Every line of the material is to be transcribed verbatim, with images omitted.

☆ ☆ ☆ ☆

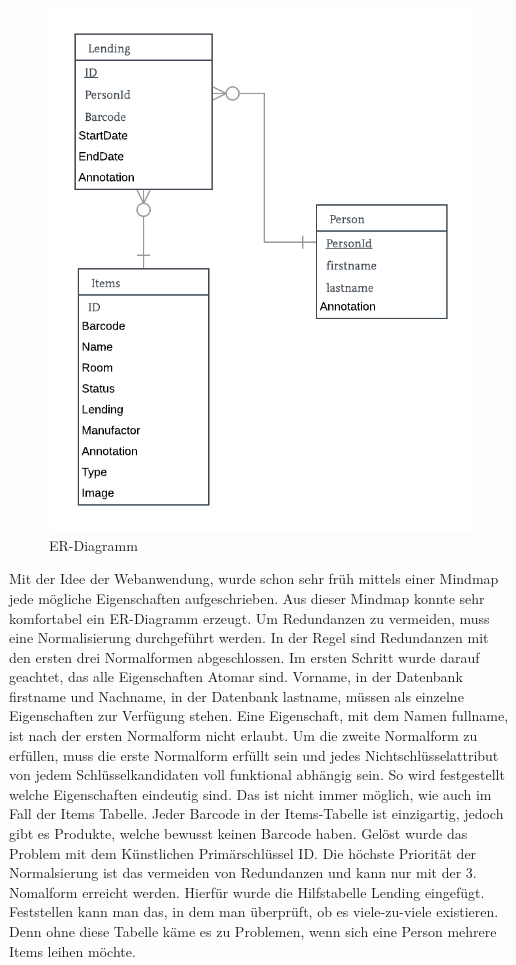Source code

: \begin{figure}[bh]
	\centering
	\includegraphics[scale=0.35]{content/pictures/inventarER.png}
	\caption{ER-Diagramm}
	\label{fig:erdiagram}
\end{figure}

Mit der Idee der Webanwendung, wurde schon sehr früh mittels einer Mindmap jede mögliche Eigenschaften aufgeschrieben. Aus dieser Mindmap konnte sehr komfortabel ein ER-Diagramm erzeugt. Um Redundanzen zu vermeiden, muss eine Normalisierung durchgeführt werden. In der Regel sind Redundanzen mit den ersten drei Normalformen abgeschlossen. Im ersten Schritt wurde darauf geachtet, das alle Eigenschaften Atomar sind. Vorname, in der Datenbank firstname und Nachname, in der Datenbank lastname, müssen als einzelne Eigenschaften zur Verfügung stehen. Eine Eigenschaft, mit dem Namen fullname, ist nach der ersten Normalform nicht erlaubt. Um die zweite Normalform zu erfüllen, muss die erste Normalform erfüllt sein und jedes Nichtschlüsselattribut von jedem Schlüsselkandidaten voll funktional abhängig sein. So wird festgestellt welche Eigenschaften eindeutig sind. Das ist nicht immer möglich, wie auch im Fall der Items Tabelle. Jeder Barcode in der Items-Tabelle ist einzigartig, jedoch gibt es Produkte, welche bewusst keinen Barcode haben. Gelöst wurde das Problem mit dem Künstlichen Primärschlüssel ID.\autocite{DatenbankenVerstehen.2018b} Die höchste Priorität der Normalsierung ist das vermeiden von Redundanzen und kann nur mit der 3. Nomalform erreicht werden.  Hierfür wurde die Hilfstabelle Lending eingefügt. Feststellen kann man das, in dem man überprüft, ob es viele-zu-viele existieren. Denn ohne diese Tabelle käme es zu Problemen, wenn sich eine Person mehrere Items leihen möchte.\autocite{DatenbankenVerstehen.2018}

☆ ☆ ☆ ☆

**Exercise solution:**
Source code

: \begin{figure}[bh]
	\centering
	\includegraphics[scale=0.35]{content/pictures/inventarER.png}
	\caption{ER-Diagramm}
	\label{fig:erdiagram}
\end{figure}

Mit der Idee der Webanwendung, wurde schon sehr früh mittels einer Mindmap jede mögliche Eigenschaften aufgeschrieben. Aus dieser Mindmap konnte sehr komfortabel ein ER-Diagramm erzeugt. Um Redundanzen zu vermeiden, muss eine Normalisierung durchgeführt werden. In der Regel sind Redundanzen mit den ersten drei Normalformen abgeschlossen. Im ersten Schritt wurde darauf geachtet, das alle Eigenschaften Atomar sind. Vorname, in der Datenbank firstname und Nachname, in der Datenbank lastname, müssen als einzelne Eigenschaften zur Verfügung stehen. Eine Eigenschaft, mit dem Namen fullname, ist nach der ersten Normalform nicht erlaubt. Um die zweite Normalform zu erfüllen, muss die erste Normalform erfüllt sein und jedes Nichtschlüsselattribut von jedem Schlüsselkandidaten voll funktional abhängig sein. So wird festgestellt welche Eigenschaften eindeutig sind. Das ist nicht immer möglich, wie auch im Fall der Items Tabelle. Jeder Barcode in der Items-Tabelle ist einzigartig, jedoch gibt es Produkte, welche bewusst keinen Barcode haben. Gelöst wurde das Problem mit dem Künstlichen Primärschlüssel ID.\autocite{DatenbankenVerstehen.2018b} Die höchste Priorität der Normalsierung ist das vermeiden von Redundanzen und kann nur mit der 3. Nomalform erreicht werden.  Hierfür wurde die Hilfstabelle Lending eingefügt. Feststellen kann man das, in dem man überprüft, ob es viele-zu-viele existieren. Denn ohne diese Tabelle käme es zu Problemen, wenn sich eine Person mehrere Items leihen möchte.\autocite{DatenbankenVerstehen.2018}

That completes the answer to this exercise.